Posted Sep 22 2008 2:59pm

One thing that some people are kind of sketchy about discussing is mental illness and what those of us with mental illness issues do to make things right. For the record, I'm an advocate for talking about these things, but I understand and have taken advantage of the right to plead the fifth or just stay silent.

The problem with staying silent is that you learn nothing about what can happen.

I've been on Prozac for about 14 years now off and on (mostly on). Over the years, it has served me well. I have been able to achieve quite a bit that I would have not had the stamina to otherwise. I have made and formed quality relationships. Most importantly, I've been able to keep my greyness (what I call depression) at bay. That is, until more recently.

Over the past few months, I've noticed changes in my ability to control my moods. It's not a psychological problem (the way in which I view and deal with the world) but something more organic than that (inside of me, uncontrollable). Eventually my therapist and a good friend convinced me that it's okay that the Prozac was no longer working--in fact, there are better things out there now than there were before.

What I didn't know until I saw the psychiatrist on Friday was that Prozac can truly have a "shelf life" so to speak. In other words, prozac (and any SSRI) can eventually stop working for someone after a period of years. In fact, the psychiatrist was surprised I got this long of a life out of it. It's called the "Prozac Poop Out" effect.

In order to spare someone else the time of having to look this stuff up, I've compiled a list of resources about this here: Depression Returns with Prozac Poop Out, an FAQ on Prozac Poop Out, and You and Your Antidepressant.

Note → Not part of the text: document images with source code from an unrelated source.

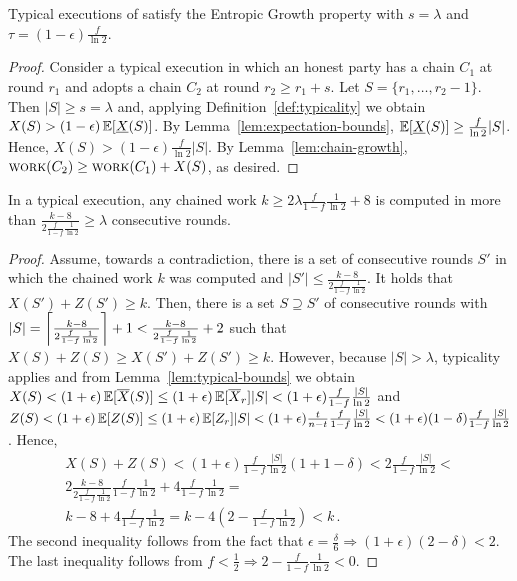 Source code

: 
\begin{theorem} \label{thm:entropic-growth}
  Typical executions of \poem satisfy the Entropic Growth property
  with $s = \lambda$ and $\tau = (1 - \epsilon)\frac{f}{\ln2}$.
\end{theorem}
\begin{proof}
  Consider a typical \poem execution in which an honest party has a chain $C_1$
  at round $r_1$ and adopts a chain $C_2$ at round $r_2 \geq r_1 + s$.
  Let $S = \{r_1, \ldots, r_2 - 1\}$. Then $|S| \geq s = \lambda$ and,
  applying Definition~\ref{def:typicality} we obtain $X(S) > (1 - \epsilon)\E[\underline{X}(S)]$.
  By
  Lemma~\ref{lem:expectation-bounds}, $\E[\underline{X}(S)] \geq \frac{f}{\ln2}|S|$.
  Hence, $X(S) > (1 - \epsilon)\frac{f}{\ln2}|S|$.
  By Lemma~\ref{lem:chain-growth}, $\work(C_2) \geq \work(C_1) + X(S)$, as desired.
  \Qed
\end{proof}

\pagebreak
\begin{lemma} \label{lem:patience}
  In a typical execution, any chained work $k \geq 2 \lambda \frac{f}{1 - f} \frac{1}{\ln2} + 8$ is computed
  in more than $\frac{k - 8}{2 \frac{f}{1 - f} \frac{1}{\ln2}} \geq \lambda$ consecutive rounds.
\end{lemma}
\begin{proof}
  Assume, towards a contradiction, there is a set of consecutive rounds $S'$ in which
  the chained work $k$ was computed and $|S'| \leq \frac{k - 8}{2 \frac{f}{1 - f} \frac{1}{\ln2}}$.
  It holds that $X(S') + Z(S') \geq k$.
  Then, there is a set $S \supseteq S'$ of consecutive rounds with
  $|S| = \ceil*{\frac{k - 8}{2 \frac{f}{1 - f} \frac{1}{\ln2}}} + 1 < \frac{k - 8}{2 \frac{f}{1 - f} \frac{1}{\ln2}} + 2$
  such that $X(S) + Z(S) \geq X(S') + Z(S') \geq k$. However,
  because $|S| > \lambda$, typicality applies and from Lemma~\ref{lem:typical-bounds} we obtain
  $X(S) < (1 + \epsilon) \E[\overline{X}(S)] \leq (1 + \epsilon) \E[\overline{X}_r] |S| <
  (1 + \epsilon) \frac{f}{1 - f} \frac{|S|}{\ln2}$
  and
  $Z(S) < (1 + \epsilon) \E[Z(S)] \leq (1 + \epsilon) \E[Z_r] |S| <
  (1 + \epsilon) \frac{t}{n - t} \frac{f}{1 - f}\frac{|S|}{\ln2} <
  (1 + \epsilon) (1 - \delta) \frac{f}{1 - f}\frac{|S|}{\ln2}$.
  Hence,
  \begin{align*}
    X(S) + Z(S) < (1 + \epsilon) \frac{f}{1 - f} \frac{|S|}{\ln2} (1 + 1 - \delta) <
    2 \frac{f}{1 - f} \frac{|S|}{\ln2} <\\
    2\frac{k - 8}{2 \frac{f}{1 - f} \frac{1}{\ln2}} \frac{f}{1 - f} \frac{1}{\ln2} + 4 \frac{f}{1 - f} \frac{1}{\ln2} =\\
    k - 8 + 4 \frac{f}{1 - f} \frac{1}{\ln2} = k - 4 \left(2 - \frac{f}{1 - f} \frac{1}{\ln2}\right) < k\,.
  \end{align*}
  The second inequality follows from the fact that $\epsilon =\frac{\delta}{6} \Rightarrow (1 + \epsilon)(2 - \delta) < 2$.
  The last inequality follows from $f < \frac{1}{2} \Rightarrow 2 - \frac{f}{1 - f} \frac{1}{\ln2} < 0$.
  \Qed
\end{proof}

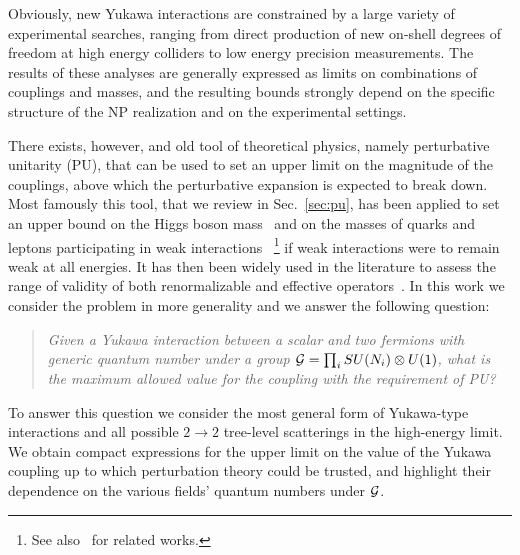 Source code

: \documentclass[a4paper,11pt]{article}
\begin{document}
Obviously, new Yukawa interactions are constrained by a large variety of experimental searches, ranging from direct production of new on-shell degrees of freedom at high energy colliders to low energy precision measurements. The results of these analyses are generally expressed as limits on combinations of couplings and masses, and the resulting bounds  strongly depend on the specific structure of the NP realization and on the experimental settings.

There exists, however, and old tool of theoretical physics, namely perturbative unitarity (PU), that can be used to set an upper limit on the magnitude of the couplings, above which the perturbative expansion is expected to break down. Most famously this tool, that we review in Sec.~\ref{sec:pu}, has been applied to set an upper bound on the Higgs boson mass~\cite{Lee:1977yc,Lee:1977eg,Marciano:1989ns,Horejsi:2005da} 
and on the masses of quarks and leptons participating in weak interactions
\cite{Chanowitz:1978mv,Chanowitz:1978uj}~\footnote{See also~\cite{Dicus:2004rg,Dicus:2005ku} for related works.} if weak  interactions were to remain weak at all energies. 
It has then been widely used in the literature to assess the range of validity of both renormalizable
 and effective operators~\cite{Griest:1989wd,Hally:2012pu,Kahlhoefer:2015bea,Chang:2019vez,Abu-Ajamieh:2020yqi,DiLuzio:2017tfn,DiLuzio:2016sur,Capdevilla:2021rwo,Allwicher:2021jkr,DiLuzio:2017chi,Corbett:2014ora,Corbett:2017qgl,Almeida:2020ylr,Brivio:2021fog}.  In this work we consider the problem in more generality and we answer the following question:
 \vspace{-0.085cm}
\begin{quote}
 {\emph{Given a Yukawa interaction between a scalar and two fermions with generic quantum number under a group ${\cal G}=\prod_i SU(N_i) \otimes U(1)$, what is the maximum allowed value for the coupling with the requirement of PU? }}
\end{quote}
To answer this question we  consider the most general form of Yukawa-type interactions and all possible $2\to 2$ tree-level scatterings in the high-energy limit. We obtain compact expressions for the upper limit on the value of the Yukawa coupling up to which perturbation theory could be trusted, and highlight their dependence on the various fields' quantum numbers under ${\cal G}$.
\end{document}

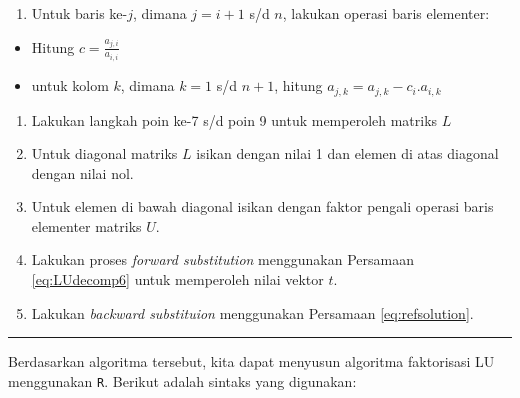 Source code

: \documentclass[
]{book}
\providecommand{\tightlist}{%
  \setlength{\itemsep}{0pt}\setlength{\parskip}{0pt}}
\theoremstyle{definition}
\theoremstyle{definition}
\theoremstyle{definition}
\theoremstyle{definition}
\theoremstyle{remark}
\begin{document}
\begin{enumerate}
\def\labelenumi{\arabic{enumi}.}
\setcounter{enumi}{4}
\tightlist
\item
  Untuk baris ke-\(j\), dimana \(j=i+1\) s/d \(n\), lakukan operasi baris elementer:
\end{enumerate}

\begin{itemize}
\tightlist
\item
  Hitung \(c=\frac{a_{j,i}}{a_{i,i}}\)
\item
  untuk kolom \(k\), dimana \(k=1\) s/d \(n+1\), hitung \(a_{j,k}=a_{j,k}-c_i.a_{i,k}\)
\end{itemize}

\begin{enumerate}
\def\labelenumi{\arabic{enumi}.}
\setcounter{enumi}{5}
\tightlist
\item
  Lakukan langkah poin ke-7 s/d poin 9 untuk memperoleh matriks \(L\)
\item
  Untuk diagonal matriks \(L\) isikan dengan nilai 1 dan elemen di atas diagonal dengan nilai nol.
\item
  Untuk elemen di bawah diagonal isikan dengan faktor pengali operasi baris elementer matriks \(U\).
\item
  Lakukan proses \emph{forward substitution} menggunakan Persamaan \eqref{eq:LUdecomp6} untuk memperoleh nilai vektor \(t\).
\item
  Lakukan \emph{backward substituion} menggunakan Persamaan \eqref{eq:refsolution}.
\end{enumerate}

\begin{center}\rule{0.5\linewidth}{0.5pt}\end{center}

Berdasarkan algoritma tersebut, kita dapat menyusun algoritma faktorisasi LU menggunakan \texttt{R}. Berikut adalah sintaks yang digunakan:
\end{document}
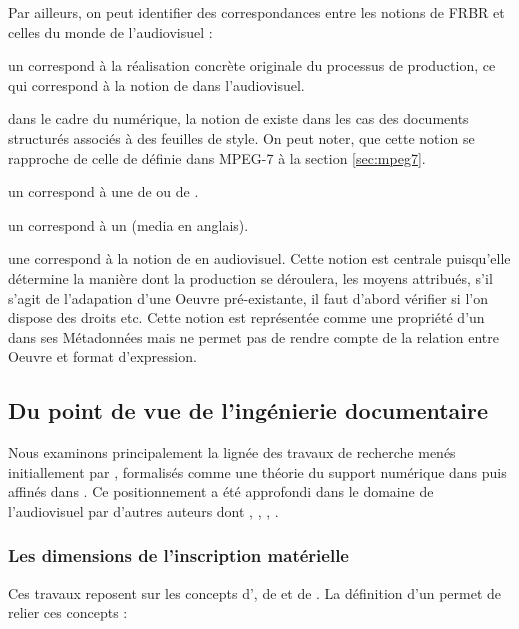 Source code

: Par ailleurs, on peut identifier des correspondances entre les notions de FRBR et celles du monde de l'audiovisuel :
\begin{liste}
	\item un  correspond à la réalisation concrète originale du processus de production, ce qui correspond à la notion de  dans l'audiovisuel.
	
	\item dans le cadre du numérique, la notion de  existe dans les cas des documents structurés associés à des feuilles de style.
	On peut noter, que cette notion se rapproche de celle de  définie dans MPEG-7 à la section \ref{sec:mpeg7}.

	\item un  correspond à une  de  ou de .
	\item un  correspond à un  (media en anglais).

	\item une  correspond à la notion de  en audiovisuel.
	Cette notion est centrale puisqu'elle détermine la manière dont la production se déroulera, les moyens attribués, s'il s'agit de l'adapation d'une Oeuvre pré-existante, il faut d'abord vérifier si l'on dispose des droits etc.
	Cette notion est représentée comme une propriété d'un  dans ses Métadonnées mais ne permet pas de rendre compte de la relation entre Oeuvre et format d'expression.
\end{liste}





\subsection{Du point de vue de l'ingénierie documentaire}\label{sec:pv-id}
Nous examinons principalement la lignée des travaux de recherche menés initiallement par \cite{Bachimont1998}, formalisés comme une théorie du support numérique dans \cite{bachimont:hdr} puis affinés dans \cite{bachimont:icc}. 
Ce positionnement a été approfondi dans le domaine de l'audiovisuel par d'autres auteurs dont \cite{Prie1999}, \cite{Troncy2004}, \cite{Morizet-mahoudeaux2005a}, \cite{Gaillard2008}.

\subsubsection{Les dimensions de l'inscription matérielle}
Ces travaux reposent sur les concepts d', de  et de . 
La définition d'un  permet de relier ces concepts :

So now to combat the poop out, we are trying to add Wellbutrin into the mix. Apparently it helps remedy the poop out problem in some people. Since Prozac has been good for me for so long, it was worth a shot.

The lesson, though, is this: don't be afraid to talk to someone about your meds. This can be even more trying in cases of mental illness, but it's that much more important. And as always, The Body Chronic is a big supporter of having a good sense of humor about this and every other chronic condition. So don't take offense over the picture I chose...it's important to learn to laugh at yourself.

Has anyone else had this happen? Any experiences with moving past it? Let's discuss!